On Tue, Nov 28, 2017 at 6:37 AM Sachin Divekar <[email protected]> wrote:
>
> > Hi,
> >
> > I have been studying a possibility to use Couchdb for a realtime
> messaging
> > app. The architecture I am thinking about is as follows. The app will
> > access only the local offline database using Pouchdb which is in
> continuous
> > replication with a remote Couchdb cluster. On the server, it'd be one
> > database per user. The app, in addition to conversations also has other
> > active objects like tasks, notes etc. I just want to have a discussion
> with
> > some experienced Couchdb users if such architecture makes sense.
> >
> > My primary concerns are following.
> >
> > 1. I am thinking of keeping shared objects in every participant user's
> > database. e.g. a group chat will be present in each of the participant's
> > database or a task can have multiple users assigned to it. I am not sure
> > how to replicate the changes made by one user on a task in his database
> to
> > other participant's database. Perhaps using filtered replication but I am
> > not sure.
> >
> GC: I think you have a few options here:
> 1. You can use filtered replication to replicate the docs, where you'd
> probably need a replication for each pair of users who are sharing the docs
> to replicate to and from the respective user's DBs.
>

That is the exact approach I could think of. However, in that case I will
need a facility to set the target dynamically in the replicator document. I
haven't found any solution for that.

Also, each replication job from _replicator database needs to open a
connection between source and target database, if I have understood it
correctly. In that case in my schema I will have a mesh of connections e.g.
for a calendar event object, there will be connectoins between databases of
all the participants or in case of a group communication they will be
between all the group members.

Or another potential solution that occurred to me is subscribing to change
feed and inserting/updating the shared document in all the user's databases
manually, but again the issue is that I need to have as many listeners as
the number of users which is a waste of resources. That lead me to another
possible solution of using external API handler (
http://docs.couchdb.org/en/2.1.1/externals.html) to copy the objects -- I
am not sure if I've understood the external API, handler and OS daemon
matter at all. I am planning to write a small handler to get some
understanding.

I checked Spiegel's documentation.
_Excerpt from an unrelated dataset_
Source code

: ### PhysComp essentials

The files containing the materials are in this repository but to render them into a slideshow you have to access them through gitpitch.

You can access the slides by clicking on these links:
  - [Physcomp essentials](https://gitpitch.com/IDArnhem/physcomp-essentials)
Can its change listening feature help in
some way?

2. If you can identify a common group, e.g. in our app we have classes, and
> don't need this group to write to these common docs then you can use a
> database to replicate docs from a user DB to this "group" database. Users
> could then read from this group DB. Perhaps in your case you can think of a
> group like a Slack organization or channel. You can then use a role to
> restrict read access to this group DB. You'd still need a replication per
> user-group, but you'd probably need a lot less of them.
>

That may work, thanks. Let me read on role based access control. If I can
somehow restrict/allow users from reading/writing certain documents in a
database, that will solve this problem.

3. You could create a custom API, instead of writing data with PouchDB,
> (just use PouchDB for reading) that you call when the user sends a message
> that saves the message to all the needed databases. This has the distinct
> disadvantage that without some serious work on your side that you app
> wouldn't work offline. in that I can have a routine
>

The reason for choosing CouchDB+PouchDB based architecture is to build an
offline first app which will only talk to the local DB so that to begin
with we don't need to care about building custom APIs -- CouchDB will take
care of syncing data which simplifies the overall architecture
significantly.

>
> > 2. Will the load of continuous replication of a few thousand databases be
> > handled smoothly?
> >
> GC: This is great question and this load is definitely an issue. The good
> news is that we just open sourced our solution for this: Spiegel
> <https://github.com/redgeoff/spiegel>
>
>
I can see that Speigel's smart approach to replication can help in scaling,
but does it increases latency because there won't be already open
connection?

Also, with CouchDB 2.x does the clustering facility and shards etc. improve
scalability and latency? Does Spiegel play nicely with a clustered CouchDB?


>
> > 3. How to deploy filters, views etc on all the databases because
> > essentially they will be same for all the databases.
> >
> GC: We create migration scripts that use Slouch StreamIterators
> <https://github.com/redgeoff/slouch/wiki/Don%27t-just-relax.-Slouch%21#
> streamiterators>
> to iterate through all the target databases and create the filters and
> views.
>
>
Super. We had already made our minds to write a tool to perform such
activities. With Slouch things can become super easy to implement.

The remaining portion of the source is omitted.